[Start of section]

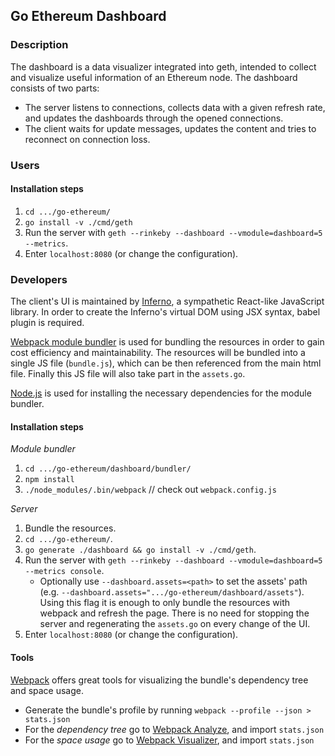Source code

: ## Go Ethereum Dashboard
### Description

The dashboard is a data visualizer integrated into geth, intended to collect and visualize useful information of an Ethereum node. 
The dashboard consists of two parts:
* The server listens to connections, collects data with a given refresh rate, and updates the dashboards through the opened connections.
* The client waits for update messages, updates the content and tries to reconnect on connection loss.

### Users
#### Installation steps

1. `cd .../go-ethereum/`
1. `go install -v ./cmd/geth`
1. Run the server with `geth --rinkeby --dashboard --vmodule=dashboard=5 --metrics`.
1. Enter `localhost:8080` (or change the configuration).

### Developers

The client's UI is maintained by [Inferno][Inferno], a sympathetic React-like JavaScript library.
In order to create the Inferno's virtual DOM using JSX syntax, babel plugin is required.

[Webpack module bundler][Webpack] is used for bundling the resources in order to gain cost efficiency and maintainability.
The resources will be bundled into a single JS file (`bundle.js`), which can be then referenced from the main html file. 
Finally this JS file will also take part in the `assets.go`.

[Node.js][Node.js] is used for installing the necessary dependencies for the module bundler.

#### Installation steps

_Module bundler_

1. `cd .../go-ethereum/dashboard/bundler/`
1. `npm install`
1. `./node_modules/.bin/webpack` // check out `webpack.config.js`

_Server_

1. Bundle the resources.
1. `cd .../go-ethereum/`.
1. `go generate ./dashboard && go install -v ./cmd/geth`.
1. Run the server with `geth --rinkeby --dashboard --vmodule=dashboard=5 --metrics console`.
    * Optionally use `--dashboard.assets=<path>` to set the assets' path (e.g. `--dashboard.assets=".../go-ethereum/dashboard/assets"`). 
Using this flag it is enough to only bundle the resources with webpack and refresh the page.
There is no need for stopping the server and regenerating the `assets.go` on every change of the UI.
1. Enter `localhost:8080` (or change the configuration).

#### Tools
[Webpack][Webpack] offers great tools for visualizing the bundle's dependency tree and space usage.

* Generate the bundle's profile by running `webpack --profile --json > stats.json`
* For the _dependency tree_ go to [Webpack Analyze][WA], and import `stats.json`
* For the _space usage_ go to [Webpack Visualizer][WV], and import `stats.json`

[Inferno]: https://infernojs.org/
[Webpack]: https://webpack.github.io/
[WA]: http://webpack.github.io/analyse/
[WV]: http://chrisbateman.github.io/webpack-visualizer/
[Node.js]: https://nodejs.org/en/
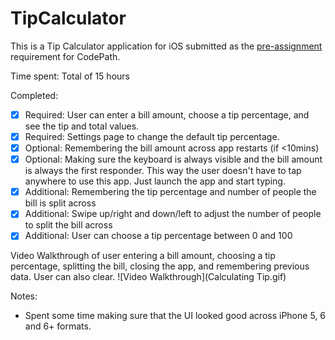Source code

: # TipCalculator

This is a Tip Calculator application for iOS submitted as the [pre-assignment](https://gist.github.com/timothy1ee/7747214) requirement for CodePath.

Time spent: Total of 15 hours

Completed:

* [x] Required: User can enter a bill amount, choose a tip percentage, and see the tip and total values.
* [x] Required: Settings page to change the default tip percentage.
* [x] Optional: Remembering the bill amount across app restarts (if <10mins)
* [x] Optional: Making sure the keyboard is always visible and the bill amount is always the first responder. This way the user doesn't have to tap anywhere to use this app. Just launch the app and start typing.
* [x] Additional: Remembering the tip percentage and number of people the bill is split across
* [x] Additional: Swipe up/right and down/left to adjust the number of people to split the bill across
* [x] Additional: User can choose a tip percentage between 0 and 100

Video Walkthrough of user entering a bill amount, choosing a tip percentage, splitting the bill, closing the app, and remembering previous data. User can also clear.
![Video Walkthrough](Calculating Tip.gif)

Notes:

- Spent some time making sure that the UI looked good across iPhone 5, 6 and 6+ formats.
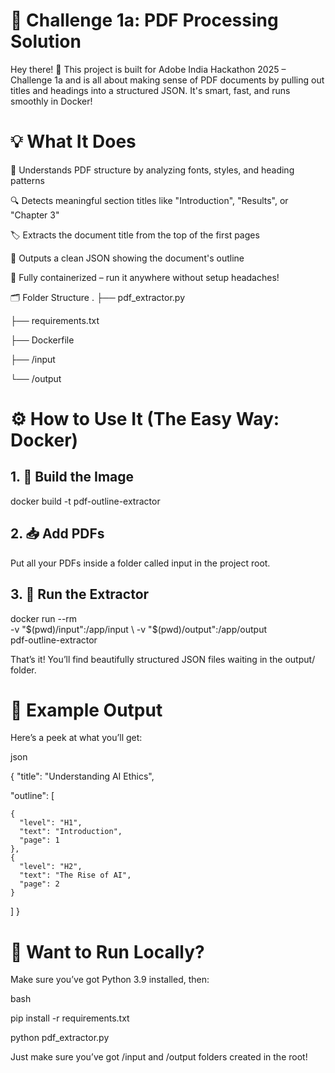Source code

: # 🚀 Challenge 1a: PDF Processing Solution
Hey there! 👋
This project is built for Adobe India Hackathon 2025 – Challenge 1a and is all about making sense of PDF documents by pulling out titles and headings into a structured JSON. It's smart, fast, and runs smoothly in Docker!

# 💡 What It Does
🧠 Understands PDF structure by analyzing fonts, styles, and heading patterns

🔍 Detects meaningful section titles like "Introduction", "Results", or "Chapter 3"

🏷 Extracts the document title from the top of the first pages

🧾 Outputs a clean JSON showing the document's outline

🐳 Fully containerized – run it anywhere without setup headaches!

🗂 Folder Structure
.
├── pdf_extractor.py

├── requirements.txt

├── Dockerfile 

├── /input

└── /output     
# ⚙ How to Use It (The Easy Way: Docker)
## 1. 🔨 Build the Image

docker build -t pdf-outline-extractor 
## 2. 📥 Add PDFs
Put all your PDFs inside a folder called input in the project root.

## 3. 🚀 Run the Extractor

docker run --rm \
  -v "$(pwd)/input":/app/input \
  -v "$(pwd)/output":/app/output \
  pdf-outline-extractor
  
That’s it! You’ll find beautifully structured JSON files waiting in the output/ folder.

# 🧪 Example Output
Here’s a peek at what you’ll get:

json

{
  "title": "Understanding AI Ethics",
  
  "outline": [
  
    {
      "level": "H1",
      "text": "Introduction",
      "page": 1
    },
    {
      "level": "H2",
      "text": "The Rise of AI",
      "page": 2
    }
  ]
}
# 🧰 Want to Run Locally?
Make sure you’ve got Python 3.9 installed, then:

bash

pip install -r requirements.txt

python pdf_extractor.py

Just make sure you’ve got /input and /output folders created in the root!
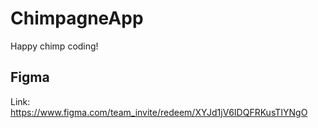 # ChimpagneApp
Happy chimp coding!

## Figma
Link: https://www.figma.com/team_invite/redeem/XYJd1jV6IDQFRKusTIYNgO
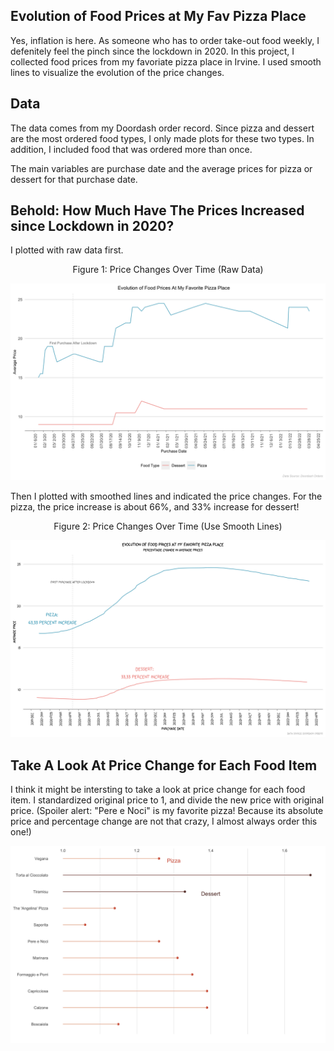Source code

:## Evolution of Food Prices at My Fav Pizza Place

Yes, inflation is here. As someone who has to order take-out food weekly, I defenitely feel the pinch since the lockdown in 2020. In this project, I collected food prices from my favoriate pizza place in Irvine. I used smooth lines to visualize the evolution of the price changes. 

## Data 

The data comes from my Doordash order record. Since pizza and dessert are the most ordered food types, I only made plots for these two types. In addition, I included food that was ordered more than once. 

The main variables are purchase date and the average prices for pizza or dessert for that purchase date. 

## Behold: How Much Have The Prices Increased since Lockdown in 2020? 

I plotted with raw data first. 

<center>
Figure 1: Price Changes Over Time (Raw Data)
</center>

![](figure/fig4.png)

Then I plotted with smoothed lines and indicated the price changes. For the pizza, the price increase is about 66%, and 33% increase for dessert!

<center>
Figure 2: Price Changes Over Time (Use Smooth Lines)
</center>

![](figure/fig3.png)

## Take A Look At Price Change for Each Food Item 

I think it might be intersting to take a look at price change for each food item. I standardized original price to 1, and divide the new price with original price. 
(Spoiler alert: "Pere e Noci" is my favorite pizza! Because its absolute price and percentage change are not that crazy, I almost always order this one!)

![](figure/fig5.png)



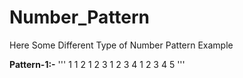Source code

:# Number_Pattern

Here Some Different Type of Number Pattern Example

**Pattern-1:-**
'''  1 
     1 2 
     1 2 3 
     1 2 3 4 
     1 2 3 4 5 '''
     
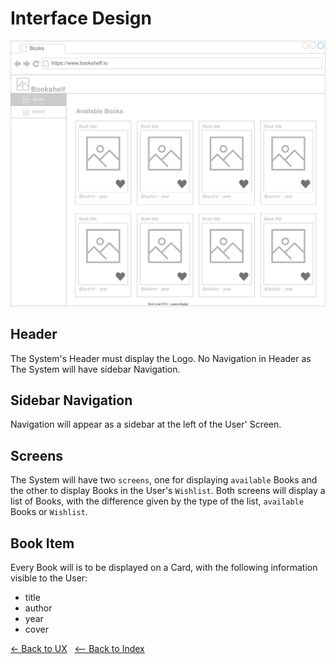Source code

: # Interface Design
![Booksheld main screen](./interface.design.svg)

## Header

The System's Header must display the Logo. No Navigation in Header as The System will have sidebar Navigation.

## Sidebar Navigation

Navigation will appear as a sidebar at the left of the User' Screen.

## Screens

The System will have two `screens`, one for displaying `available` Books and the other to display Books in the User's `Wishlist`.
Both screens will display a list of Books, with the difference given by the type of the list, `available` Books or `Wishlist`.

## Book Item

Every Book will is to be displayed on a Card, with the following information visible to the User:

- title
- author
- year
- cover


[<- Back to UX](../user.experience.md) &nbsp; [<-- Back to Index](../../README.md)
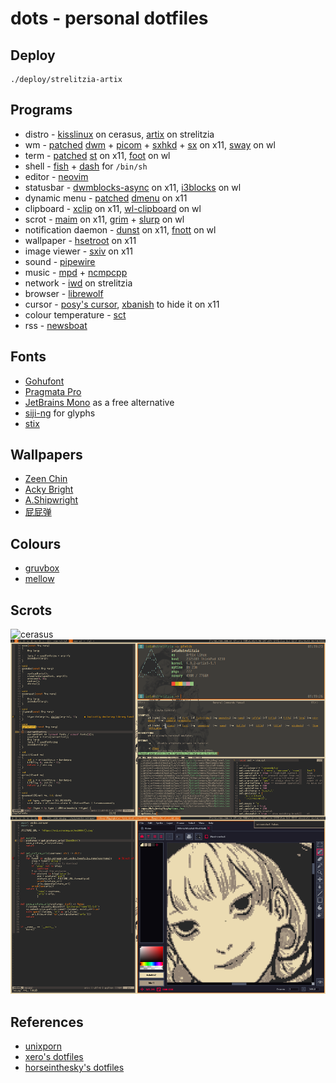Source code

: # dots - personal dotfiles

## Deploy

	./deploy/strelitzia-artix

## Programs

* distro -
[kisslinux](https://kisslinux.org/) on cerasus,
[artix](https://archlinux.org) on strelitzia
* wm -
[patched](https://git.sr.ht/~jstnas/dwm) [dwm](https://dwm.suckless.org/) +
[picom](https://github.com/yshui/picom) +
[sxhkd](https://github.com/baskerville/sxhkd) +
[sx](https://github.com/Earnestly/sx) on x11,
[sway](https://swaywm.org/) on wl
* term -
[patched](https://git.sr.ht/~jstnas/st) [st](https://st.suckless.org/) on x11,
[foot](https://codeberg.org/dnkl/foot) on wl
* shell -
[fish](https://fishshell.com) +
[dash](http://gondor.apana.org.au/~herbert/dash/) for `/bin/sh`
* editor -
[neovim](https://neovim.io)
* statusbar -
[dwmblocks-async](https://github.com/UtkarshVerma/dwmblocks-async) on x11,
[i3blocks](https://github.com/vivien/i3blocks) on wl
* dynamic menu -
[patched](https://git.sr.ht/~jstnas/dmenu)
[dmenu](https://tools.suckless.org/dmenu/) on x11
* clipboard -
[xclip](https://github.com/astrand/xclip) on x11,
[wl-clipboard](https://github.com/bugaevc/wl-clipboard) on wl
* scrot -
[maim](https://github.com/naelstrof/maim) on x11,
[grim](https://wayland.emersion.fr/grim/) +
[slurp](https://wayland.emersion.fr/slurp/) on wl
* notification daemon -
[dunst](https://github.com/dunst-project/dunst) on x11,
[fnott](https://codeberg.org/dnkl/fnott) on wl
* wallpaper -
[hsetroot](https://github.com/himdel/hsetroot) on x11
* image viewer -
[sxiv](https://github.com/muennich/sxiv) on x11
* sound -
[pipewire](https://pipewire.org/)
* music -
[mpd](https://www.musicpd.org) +
[ncmpcpp](https://rybczak.net/ncmpcpp)
* network -
[iwd](https://iwd.wiki.kernel.org/) on strelitzia
* browser -
[librewolf](https://librewolf.net/)
* cursor -
[posy's cursor](http://www.michieldb.nl/other/cursors/),
[xbanish](https://github.com/jcs/xbanish) to hide it on x11
* colour temperature -
[sct](https://flak.tedunangst.com/post/sct-set-color-temperature)
* rss -
[newsboat](https://newsboat.org/)

## Fonts

* [Gohufont](https://font.gohu.org)
* [Pragmata Pro](https://fsd.it/shop/fonts/pragmatapro/)
* [JetBrains Mono](https://www.jetbrains.com/lp/mono/) as a free alternative
* [siji-ng](https://github.com/mxkrsv/siji-ng) for glyphs
* [stix](https://www.stixfonts.org)

## Wallpapers

* [Zeen Chin](https://weibo.com/u/5961164149)
* [Acky Bright](https://nitter.net/aki001208/media)
* [A.Shipwright](https://nitter.net/shipwrighta/media)
* [屁屁弹](https://nitter.net/pp_bullet/media)

## Colours

* [gruvbox](https://github.com/morhetz/gruvbox)
* [mellow](https://gist.github.com/jstnas/fc85c6253a632409d2545100d085dfd7)

## Scrots

![cerasus](scrots/cerasus.png)
![strelitzia](scrots/20221030-strelitzia.png)

## References

* [unixporn](https://www.reddit.com/r/unixporn/)
* [xero's dotfiles](https://github.com/xero/dotfiles)
* [horseinthesky's dotfiles](https://github.com/horseinthesky/dotfiles)

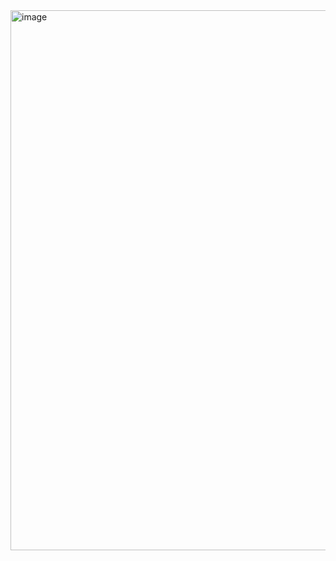 <img width="1911" height="864" alt="image" src="https://github.com/user-attachments/assets/fa5d271b-a835-4cda-b0a1-ac0f7a66661a" />
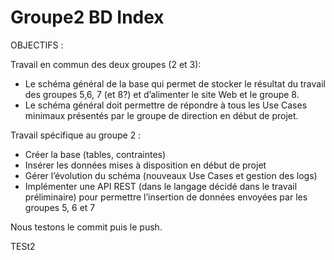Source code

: # Groupe2 BD Index
OBJECTIFS :  

Travail en commun des deux groupes (2 et 3):  

- Le schéma général de la base qui permet de stocker le résultat du travail des groupes
5,6, 7 (et 8?) et d’alimenter le site Web et le groupe 8.  
- Le schéma général doit permettre de répondre à tous les Use Cases minimaux
présentés par le groupe de direction en début de projet.    

Travail spécifique au groupe 2 :  

- Créer la base (tables, contraintes)  
- Insérer les données mises à disposition en début de projet  
- Gérer l’évolution du schéma (nouveaux Use Cases et gestion des logs)  
- Implémenter une API REST (dans le langage décidé dans le travail préliminaire) pour
permettre l’insertion de données envoyées par les groupes 5, 6 et 7  

Nous testons le commit puis le push.

TESt2
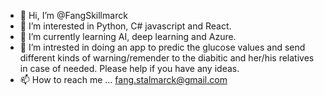 - 👋 Hi, I’m @FangSkillmarck
- 👀 I’m interested in Python, C# javascript and React.
- 🌱 I’m currently learning AI, deep learning and Azure.
- 💞️ I’m intrested in doing an app to predic the glucose values and send different kinds of warning/remender to the diabitic and her/his relatives in case of needed. Please help if you have any ideas.
- 📫 How to reach me ... fang.stalmarck@gmail.com

<!---
FangSkillmarck/FangSkillmarck is a ✨ special ✨ repository because its `README.md` (this file) appears on your GitHub profile.
You can click the Preview link to take a look at your changes.
--->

[End of section]

-- EXERCISE DIRECTIONS --
Work through the records above line by line and count those that hold the string "permettre". Give only the result.

-- RESPONSE FOR THIS EXERCISE --
2